Most of the focus tends to be on the human survivors and what they stand to lose during an out-of-control blaze. Some fires claim hundreds of homes at a time. But there are lots of ways that wildfires make a big impact on native animal populations, too. Here are a few of them:
- During wildfires, varieties of smaller animals attempt to outrun the blaze by burrowing or hiding underneath rocks. Afterward, predators know that cover will be scarce for these prey animals and will stalk the burned zone in large numbers, kicking off a feeding frenzy for anybody who’s enterprising enough to wait.
- Wildfires are especially hard on young animal populations, who cannot outrun the fire, as well as more mature animals or those who aren’t savvy enough to find a place to wait it out.
- The temperature and chemical makeup of streams, rivers and other bodies of water can be greatly altered by wildfires, which can harm fish populations and impact their ability to reproduce.
- Wildfires may also increase the amount of water flowing into an area, since there’s less established plant matter to draw it out of the ground and keep it from running down slopes. Landslides can completely remake a native species’ familiar habitat, plus introduce sediment and harmful materials into streams that animals depend on for food.
There are some good reasons to look forward to wildfires, though. Many plant species, like the giant sequoia, have seeds that only take root in the fine layer of ash left behind after a fire. With all of the other plants in the way, these seeds wouldn’t stand a chance of germinating otherwise.
Is Poor Land and Fire Management Harmful for Animals?
America’s West Coast is where the spotted owl calls home, and where scientists now note a significant decline in their population. Part of the reason is habitat loss due to human encroachment on their territory. The other reason is wildfires, which are robbing this creature of even more of its familiar habitable zones.
According to a recent paper in the journal Frontiers in Ecology and the Environment, fire and wildlife management takes different forms in different regions of the country. In the Southern U.S., regulators and fire ecologists have used the Endangered Species Act to grant the right of way for “restoration thinning” and “prescribed burning.” These two forest management and fire suppression techniques helped the red-cockaded woodpecker rally its population numbers considerably in areas which saw regular wildfires previously.

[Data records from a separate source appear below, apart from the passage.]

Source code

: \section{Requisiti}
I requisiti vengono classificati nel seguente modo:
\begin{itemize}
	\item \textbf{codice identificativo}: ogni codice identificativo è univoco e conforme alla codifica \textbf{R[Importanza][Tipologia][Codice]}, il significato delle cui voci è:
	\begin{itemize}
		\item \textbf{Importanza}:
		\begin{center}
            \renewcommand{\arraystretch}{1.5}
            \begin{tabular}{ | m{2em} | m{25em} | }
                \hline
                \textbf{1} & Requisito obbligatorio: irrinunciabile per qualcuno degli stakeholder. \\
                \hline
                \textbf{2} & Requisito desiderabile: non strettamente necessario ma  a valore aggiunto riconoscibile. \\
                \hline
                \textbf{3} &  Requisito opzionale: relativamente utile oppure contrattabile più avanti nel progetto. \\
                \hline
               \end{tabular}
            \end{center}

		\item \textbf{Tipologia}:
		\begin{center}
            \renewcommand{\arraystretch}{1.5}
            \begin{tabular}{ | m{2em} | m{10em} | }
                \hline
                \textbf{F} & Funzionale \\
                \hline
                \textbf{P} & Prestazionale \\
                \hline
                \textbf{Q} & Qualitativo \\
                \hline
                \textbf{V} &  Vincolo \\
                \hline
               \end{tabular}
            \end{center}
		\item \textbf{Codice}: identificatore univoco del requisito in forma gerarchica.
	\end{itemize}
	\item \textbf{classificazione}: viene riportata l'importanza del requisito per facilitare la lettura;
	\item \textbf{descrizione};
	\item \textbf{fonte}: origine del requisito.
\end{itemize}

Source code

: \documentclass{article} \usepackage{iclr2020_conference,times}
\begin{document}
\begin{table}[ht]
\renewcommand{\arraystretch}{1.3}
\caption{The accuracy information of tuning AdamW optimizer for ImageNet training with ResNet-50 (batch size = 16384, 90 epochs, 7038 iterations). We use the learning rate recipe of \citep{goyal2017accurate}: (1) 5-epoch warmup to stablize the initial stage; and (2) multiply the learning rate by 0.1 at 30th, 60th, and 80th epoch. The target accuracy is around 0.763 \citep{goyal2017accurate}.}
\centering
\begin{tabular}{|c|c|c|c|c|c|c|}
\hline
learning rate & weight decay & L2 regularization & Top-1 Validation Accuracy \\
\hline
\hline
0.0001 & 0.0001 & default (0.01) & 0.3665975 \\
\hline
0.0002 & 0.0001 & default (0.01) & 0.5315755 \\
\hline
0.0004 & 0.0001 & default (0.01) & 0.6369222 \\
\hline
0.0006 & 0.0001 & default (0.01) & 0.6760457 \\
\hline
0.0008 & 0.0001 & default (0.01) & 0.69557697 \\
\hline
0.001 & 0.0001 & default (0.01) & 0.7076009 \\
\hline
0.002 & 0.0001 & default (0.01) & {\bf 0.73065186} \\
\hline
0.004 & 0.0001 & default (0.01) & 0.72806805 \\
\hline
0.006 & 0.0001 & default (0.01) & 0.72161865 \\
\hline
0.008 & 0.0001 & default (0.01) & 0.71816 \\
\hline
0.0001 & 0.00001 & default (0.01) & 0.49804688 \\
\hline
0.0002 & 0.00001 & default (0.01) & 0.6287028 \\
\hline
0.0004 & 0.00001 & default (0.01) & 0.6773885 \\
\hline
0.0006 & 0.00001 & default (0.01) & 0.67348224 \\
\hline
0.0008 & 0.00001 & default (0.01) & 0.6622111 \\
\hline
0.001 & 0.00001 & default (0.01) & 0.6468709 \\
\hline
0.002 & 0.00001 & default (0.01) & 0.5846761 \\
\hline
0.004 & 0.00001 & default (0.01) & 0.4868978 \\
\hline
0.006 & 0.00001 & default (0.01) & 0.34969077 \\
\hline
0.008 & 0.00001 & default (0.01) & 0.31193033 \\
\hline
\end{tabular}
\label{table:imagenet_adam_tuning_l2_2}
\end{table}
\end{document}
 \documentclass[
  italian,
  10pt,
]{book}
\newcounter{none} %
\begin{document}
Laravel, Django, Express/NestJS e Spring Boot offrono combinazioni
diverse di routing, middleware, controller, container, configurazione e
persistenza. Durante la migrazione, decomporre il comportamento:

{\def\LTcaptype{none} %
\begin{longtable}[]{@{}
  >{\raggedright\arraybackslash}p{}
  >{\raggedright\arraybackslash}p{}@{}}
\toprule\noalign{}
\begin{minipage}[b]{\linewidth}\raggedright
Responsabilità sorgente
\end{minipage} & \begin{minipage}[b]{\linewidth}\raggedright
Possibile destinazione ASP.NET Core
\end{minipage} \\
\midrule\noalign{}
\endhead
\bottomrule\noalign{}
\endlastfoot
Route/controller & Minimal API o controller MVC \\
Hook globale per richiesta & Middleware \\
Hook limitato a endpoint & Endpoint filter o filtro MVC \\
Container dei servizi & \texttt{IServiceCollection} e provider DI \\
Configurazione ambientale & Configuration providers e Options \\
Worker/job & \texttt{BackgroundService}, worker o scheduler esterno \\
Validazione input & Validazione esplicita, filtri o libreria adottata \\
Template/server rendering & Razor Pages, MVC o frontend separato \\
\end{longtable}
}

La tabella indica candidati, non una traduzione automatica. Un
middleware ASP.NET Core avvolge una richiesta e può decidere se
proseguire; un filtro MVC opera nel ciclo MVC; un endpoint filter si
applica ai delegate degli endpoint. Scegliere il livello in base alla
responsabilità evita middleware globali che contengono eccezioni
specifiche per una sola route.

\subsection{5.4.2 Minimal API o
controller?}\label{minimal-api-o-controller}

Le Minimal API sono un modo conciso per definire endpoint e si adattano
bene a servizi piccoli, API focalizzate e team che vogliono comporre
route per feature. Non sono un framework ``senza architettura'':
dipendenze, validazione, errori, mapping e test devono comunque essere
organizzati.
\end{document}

Back on the West Coast, the spotted owl isn’t faring as well because authorities haven’t interpreted the Endangered Species Act the same way and, consequently, don’t engage in the same kinds of fire suppression practices that can help preserve pine forests over the long term. In a nutshell: “burn some of it now to save much more of it later.” So far, the focus has been on preserving as much of the existing natural habitat as possible and warding off all fires no matter what. Fire ecologists, like UC Berkeley’s Scott Stephens, warn that this method is “really difficult when you have unbridled fires just ripping through the landscape.”
With the West Coast such a lightning rod for frequent blazes, the spotted owl, like the South’s red-cockaded woodpecker, could use a helping hand from some more proactive land management techniques. The journal article mentioned here, “Is fire ‘for the birds’? How two rare species influence fire management across the US,” notes that the population of the spotted owl has now dipped below 15,000 individuals globally. The primary reason is because, as human activity greatly increases the likelihood of wildfires even in areas not prone to them, wildfires will continue to cause large-scale habitat loss for important species.
But another reason is because the techniques for safeguarding animal populations against blazes, and making sure forest ecosystems bounce back afterward, are practiced inconsistently in the U.S. Then again, suppressing fires through land management can cause dense tree canopies that welcome wildfires for a whole different set of reasons. It’s always been a difficult balancing act, but climate change is making the job even harder.
With more eyes on the issue and more publications in journals like Frontiers in Ecology, we’ll find our way toward an approach that combines ecosystem preservation with controlled burns and other techniques: a South meets West approach. It’s clear we need a more holistic way to plan for, respond to, and recover from wildfires now that they’re set to become even more common — for our sake as well as the animals’.